A day later, the Mass Democratic Movement—an umbrella anti-apartheid organization—held its own news conference in Johannesburg, and caused a sensation. Officials of the United Democratic Front, representing 750 anti-apartheid groups, and the Congress of South African Trade Unions, representing 800,000 workers, sat grimfaced as UDF publicity secretary Murphy Morobe read a two-page statement. It acknowledged Winnie Mandela’s services to the cause of black rights, her “painful” separation from her husband during his 26 years in prison and her “cruel banishment” to a remote part of the Orange Free State from 1977 to 1985. But, the statement continued: “We are outraged by Mrs.
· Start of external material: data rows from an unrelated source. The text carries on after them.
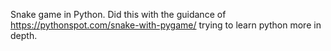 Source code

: Snake game in Python. Did this with the guidance of https://pythonspot.com/snake-with-pygame/ trying to learn python more in depth.
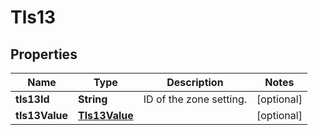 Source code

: # Tls13

## Properties
Name | Type | Description | Notes
------------ | ------------- | ------------- | -------------
**tls13Id** | **String** | ID of the zone setting. |  [optional]
**tls13Value** | [**Tls13Value**](Tls13Value.md) |  |  [optional]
Mandela’s complicity in the recent abductions and the assault of Stompie. Had Stompie and his three colleagues not been abducted by Mrs. Mandela’s ‘football team’ he would have been alive today.”
Her accusers then passed sentence. Declared Morobe: “The Mass Democratic Movement hereby distances itself from Mrs. Mandela and her actions. We call on our people, in particular the Soweto community, to exercise this distancing in a dignified manner.” Later, Morobe indicated to reporters that the statement had the approval of Nelson Mandela. And one source, who did not want to be identified, said that it also represented the position of the exiled ANC leadership.
Late last week, Winnie Mandela removed a group of bodyguards from the football club from her home, apparently on the orders of her husband. She was maintaining her silence, but her downfall was likely to prove as bitter as anything she had suffered on behalf of the cause she had once so bravely championed.